Remote verification of large-scale quantum memories poses significant challenges for classical verifiers. Method: This paper introduces the first formally defined “Proof of Quantum Memory” (PoQM) protocol, enabling a classical verifier to interactively confirm whether a remote device genuinely possesses a specified number of qubits and coherence time. Building upon proofs of quantumness, PoQM is constructed from the Learning With Errors (LWE) hardness assumption, yielding both four-round and multi-round interactive protocols operating exclusively over classical channels. Theoretically, we uncover intrinsic connections between PoQM, one-way puzzles, and QCCC-based key exchange. Contribution: We establish the first rigorous security model for PoQM. Under subexponential or polynomial LWE assumptions, our protocol achieves negligible or inverse-polynomial soundness error, respectively. This work provides the first practical, cryptographically sound framework enabling classical parties to verify quantum hardware resources.

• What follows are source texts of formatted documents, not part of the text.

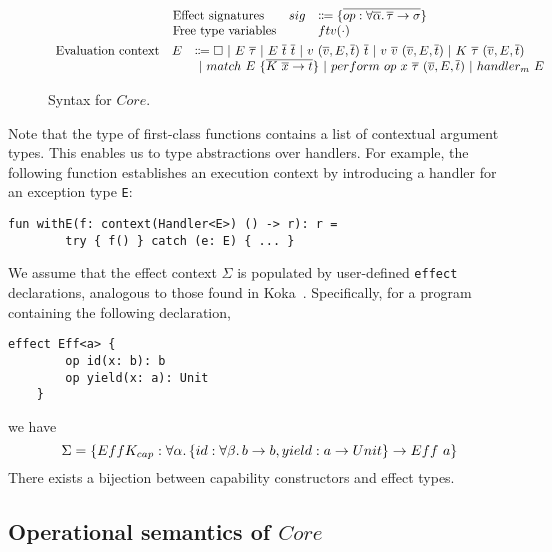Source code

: \documentclass[acmsmall,review,screen]{acmart}
\newcommand{\vor}{~|~}
\newcommand{\ap}{~}
\begin{document}
\begin{figure}
\begin{gather*}
\begin{array}{lrl}
            \text{Effect signatures} & sig &\Coloneqq \{\overline{op : \forall\overline{\alpha}\ldotp\overline{\tau}\to\sigma}\} \\
            \text{Free type variables} & & ftv(\cdot) \\
        \end{array}\\
        \begin{array}{ccl}
            \text{Evaluation context} & E & \Coloneqq \square \vor E \ap \overline{\tau} \vor E \ap \overline{t}\ap \overline{t} \vor v \ap (\overline{v}, E, \overline{t}) \ap \overline{t} \vor v \ap \overline{v} \ap (\overline{v}, E, \overline{t}) \vor K\ap\overline{\tau}\ap(\overline{v}, E, \overline{t}) \\
            && \vor match\ap E\ap \{\overline{K\ap\overline{x}\to t}\} \vor perform~op~x~\overline{\tau}~(\overline{v}, E, \overline{t}) \vor handler_m ~ E
        \end{array}
    \end{gather*}
    \caption{Syntax for $Core$.}
    \label{fig:core-syntax}
\end{figure}

Note that the type of first-class functions contains a list of contextual argument types.
This enables us to type abstractions over handlers.
For example, the following function establishes an execution context by introducing a handler for an exception type \lstinline[language=colang]{E}:
\begin{lstlisting}[language=colang]
    fun withE(f: context(Handler<E>) () -> r): r =
        try { f() } catch (e: E) { ... }
\end{lstlisting}

We assume that the effect context $\Sigma$ is populated by user-defined \lstinline[language=colang]{effect} declarations, analogous to those found in Koka~\cite{leijen2017type}.
Specifically, for a program containing the following declaration,
\begin{lstlisting}[language=colang]
    effect Eff<a> {
        op id(x: b): b
        op yield(x: a): Unit
    }
\end{lstlisting}
we have \[\Sigma = \{EffK_{cap} : \forall\alpha\ldotp\{id : \forall\beta\ldotp b\to b, yield : a \to Unit\} \to Eff\ap a\}\]
There exists a bijection between capability constructors and effect types.

\subsection{Operational semantics of $Core$} \label{subsec:core-operational}
\end{document}
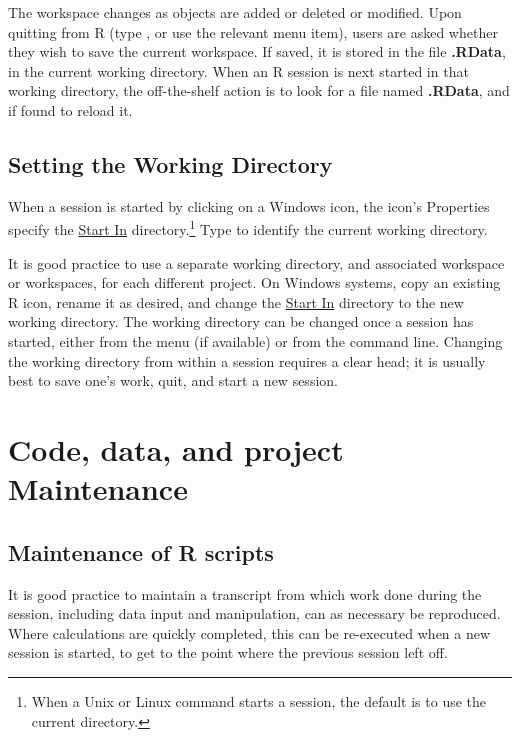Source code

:The workspace changes as objects are added or deleted or modified.
Upon quitting from R (type , or use the relevant menu item),
users are asked whether they wish to save the current workspace.
If saved, it is stored in the file {\bf .RData}, in the current
working directory.  When an R session is next started in that
working directory, the off-the-shelf action is to look for a file
named {\bf .RData}, and if found to reload it.

\subsection*{Setting the Working Directory}
When a session is started by clicking on a Windows icon, the icon's
Properties specify the \underline{Start In} directory.\footnote{When a
  Unix or Linux command starts a session, the default is to use the
  current directory.} Type  to identify the current
working directory.

It is good practice to use a separate working directory, and
associated workspace or workspaces, for each different project. On
Windows systems, copy an existing R icon, rename it as desired, and
change the \underline{Start In} directory to the new working
directory.  The working directory can be changed once a session has started, either from the
menu (if available) or from the command line.  Changing the working
directory from within a session requires a clear head; it is usually
best to save one's work, quit, and start a new session.

\section{Code, data, and project Maintenance}

\subsection{Maintenance of R scripts}

  It is good practice to maintain a transcript
from which work done during the session, including data input and
manipulation, can as necessary be reproduced.  Where calculations are
quickly completed, this can be re-executed when a new session is
started, to get to the point where the previous session left off.

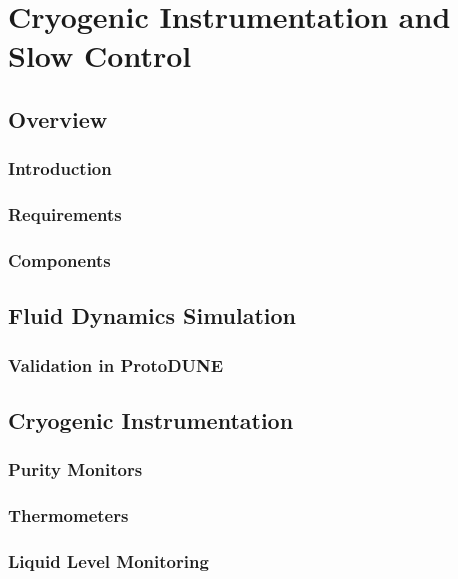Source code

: \chapter{Cryogenic Instrumentation and Slow Control}
\label{ch:dp-cisc}

\section{Overview}

\subsection{Introduction}

\subsection{Requirements}

\subsection{Components}


\section{Fluid Dynamics Simulation}

\subsection{Validation in ProtoDUNE}


\section{Cryogenic Instrumentation}

\subsection{Purity Monitors}

\subsection{Thermometers}

\subsection{Liquid Level Monitoring}

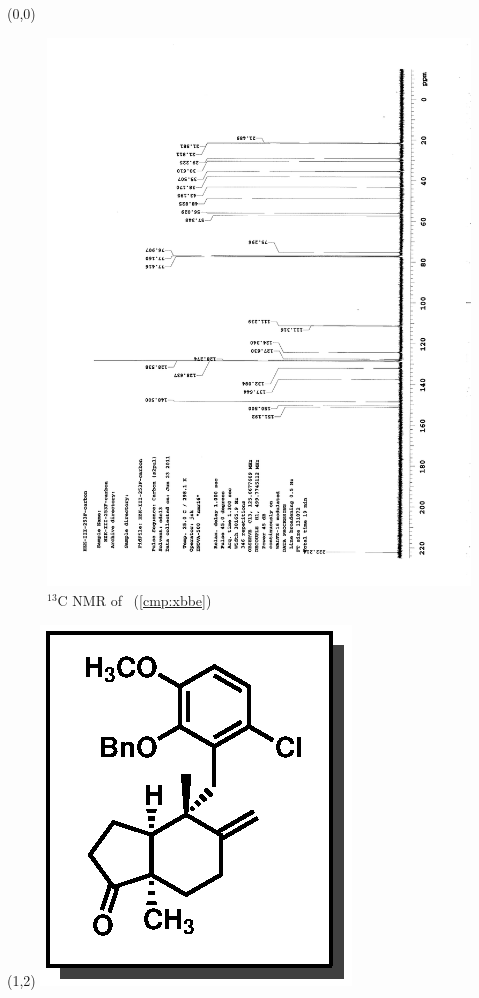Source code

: \clearpage
\begin{textblock}{20}(0,0)
\begin{figure}[htb]
\caption{$^{13}$C NMR of  \CMPxbbe\ (\ref{cmp:xbbe})}
\includegraphics[scale=0.75, trim = 0mm 0mm 0mm 5mm,
clip]{chp_singlecarbon/images/nmr/xbbeC}
\vspace{-100pt}
\end{figure}
\end{textblock}
\begin{textblock}{1}(1,2)
\includegraphics[scale=0.8, angle=90]{chp_singlecarbon/images/xbbe}
\end{textblock}
\clearpage

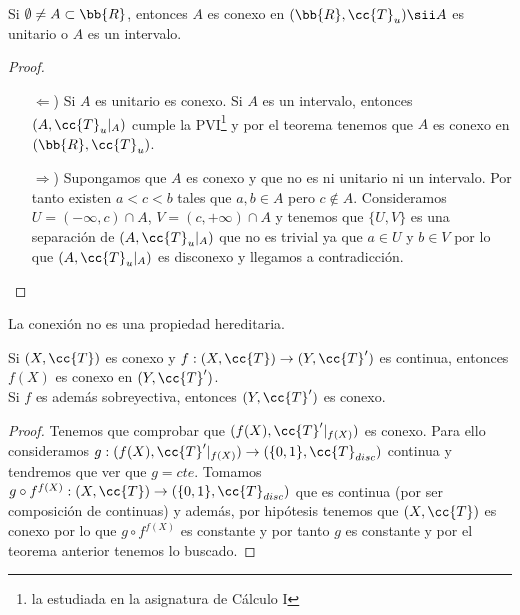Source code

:\begin{coro}
    Si $\emptyset\neq A \subset \bb{R}$, entonces $A$ es conexo en $(\bb{R}, \cc{T}_u)\sii A$ es unitario o $A$ es un intervalo.

    \begin{proof}\
        \begin{itemize}
            \item[$\Leftarrow$)] Si $A$ es unitario es conexo. Si $A$ es un intervalo, entonces $(A, \cc{T}_u|_A)$ cumple la PVI\footnote{la estudiada en la asignatura de Cálculo I} y por el teorema tenemos que $A$ es conexo en $(\bb{R}, \cc{T}_u)$.
            \item[$\Rightarrow$)] Supongamos que $A$ es conexo y que no es ni unitario ni un intervalo. Por tanto existen $a<c<b$ tales que $a,b\in A$ pero $c\notin A$. Consideramos $U=(-\infty, c)\cap A$, $V=(c, +\infty)\cap A$ y tenemos que $\{U,V\}$ es una separación de $(A, \cc{T}_u|_A)$ que no es trivial ya que $a\in U$ y $b\in V$ por lo que $(A, \cc{T}_u|_A)$ es disconexo y llegamos a contradicción.
        \end{itemize}
    \end{proof}
\end{coro}

\begin{observacion}
    La conexión no es una propiedad hereditaria.
    \endsquare
\end{observacion}

\begin{coro}
    Si $(X, \cc{T})$ es conexo y $f:(X, \cc{T})\to (Y, \cc{T}')$ es continua, entonces $f(X)$ es conexo en $(Y, \cc{T}')$. \\
    
    Si $f$ es además sobreyectiva, entonces $(Y, \cc{T}')$ es conexo.
    \begin{proof}
        Tenemos que comprobar que $(f(X), \cc{T}'|_{f(X)})$ es conexo. Para ello consideramos $g:(f(X), \cc{T}'|_{f(X)})\to (\{0,1\}, \cc{T}_{disc})$ continua y tendremos que ver que $g=cte$. Tomamos $g\circ f^{f(X)}:(X, \cc{T})\to (\{0,1\}, \cc{T}_{disc})$ que es continua (por ser composición de continuas) y además, por hipótesis tenemos que $(X, \cc{T})$ es conexo por lo que $g\circ f^{f(X)}$ es constante y por tanto $g$ es constante y por el teorema anterior tenemos lo buscado.

    \end{proof}
\end{coro}

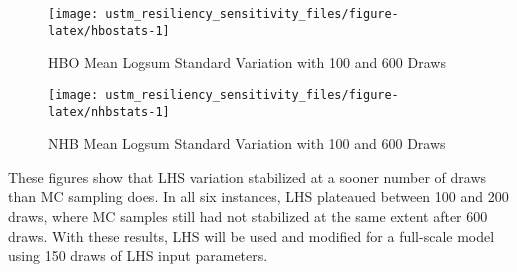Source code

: \documentclass[3p, authoryear, review]{elsarticle} %
\begin{document}
\begin{figure}

{\centering \texttt{[image: ustm\_resiliency\_sensitivity\_files/figure-latex/hbostats-1]} 

}

\caption{HBO Mean Logsum Standard Variation with 100 and 600 Draws}\label{fig:hbostats}
\end{figure}

\begin{figure}

{\centering \texttt{[image: ustm\_resiliency\_sensitivity\_files/figure-latex/nhbstats-1]} 

}

\caption{NHB Mean Logsum Standard Variation with 100 and 600 Draws}\label{fig:nhbstats}
\end{figure}

These figures show that LHS variation stabilized at a sooner number of draws than MC sampling does. In all six instances, LHS plateaued between 100 and 200 draws, where MC samples still had not stabilized at the same extent after 600 draws. With these results, LHS will be used and modified for a full-scale model using 150 draws of LHS input parameters.


\end{document}

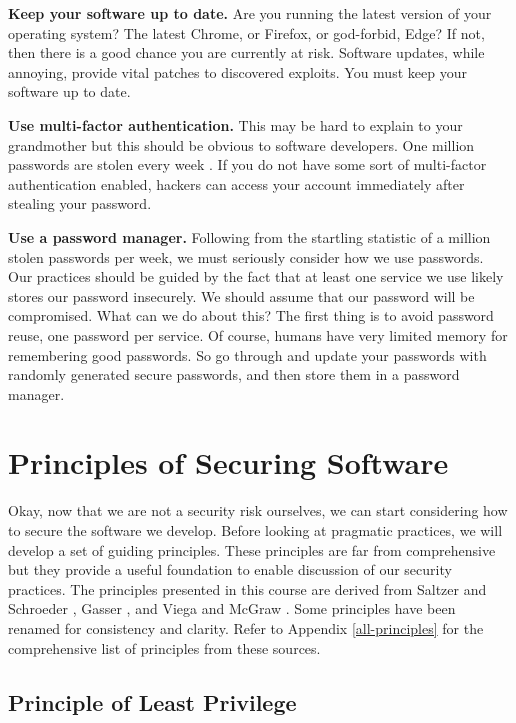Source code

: \textbf{Keep your software up to date.}
Are you running the latest version of your operating system?
The latest Chrome, or Firefox, or god-forbid, Edge?
If not, then there is a good chance you are currently at risk.
Software updates, while annoying, provide vital patches to discovered exploits.
You must keep your software up to date.

\textbf{Use multi-factor authentication.}
This may be hard to explain to your grandmother but this should be obvious to software developers.
One million passwords are stolen every week \cite{password-security}.
If you do not have some sort of multi-factor authentication enabled, hackers can access your account immediately after stealing your password.

\textbf{Use a password manager.}
Following from the startling statistic of a million stolen passwords per week, we must seriously consider how we use passwords.
Our practices should be guided by the fact that at least one service we use likely stores our password insecurely.
We should assume that our password will be compromised.
What can we do about this?
The first thing is to avoid password reuse, one password per service.
Of course, humans have very limited memory for remembering good passwords.
So go through and update your passwords with randomly generated secure passwords, and then store them in a password manager.


\section{Principles of Securing Software}
Okay, now that we are not a security risk ourselves, we can start considering how to secure the software we develop.
Before looking at pragmatic practices, we will develop a set of guiding principles.
These principles are far from comprehensive but they provide a useful foundation to enable discussion of our security practices.
The principles presented in this course are derived from Saltzer and Schroeder \cite{1975-security-design-principles},
Gasser \cite{1988-security-design-principles}, and Viega and McGraw \cite{2001-security-design-principles}.
Some principles have been renamed for consistency and clarity.
Refer to Appendix \ref{all-principles} for the comprehensive list of principles from these sources. 

\subsection{Principle of Least Privilege}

With the rapid advances in quantum computer architectures and the emerging prospect of large-scale quantum memory, it is becoming essential to classically verify that remote devices genuinely allocate the promised quantum memory with specified number of qubits and coherence time. In this paper, we introduce a new concept, proofs of quantum memory (PoQM). A PoQM is an interactive protocol between a classical probabilistic polynomial-time (PPT) verifier and a quantum polynomial-time (QPT) prover over a classical channel where the verifier can verify that the prover has possessed a quantum memory with a certain number of qubits during a specified period of time. PoQM generalize the notion of proofs of quantumness (PoQ) [Brakerski, Christiano, Mahadev, Vazirani, and Vidick, JACM 2021]. Our main contributions are a formal definition of PoQM and its constructions based on hardness of LWE. Specifically, we give two constructions of PoQM. The first is of a four-round and has negligible soundness error under subexponential-hardness of LWE. The second is of a polynomial-round and has inverse-polynomial soundness error under polynomial-hardness of LWE. As a lowerbound of PoQM, we also show that PoQM imply one-way puzzles. Moreover, a certain restricted version of PoQM implies quantum computation classical communication (QCCC) key exchange.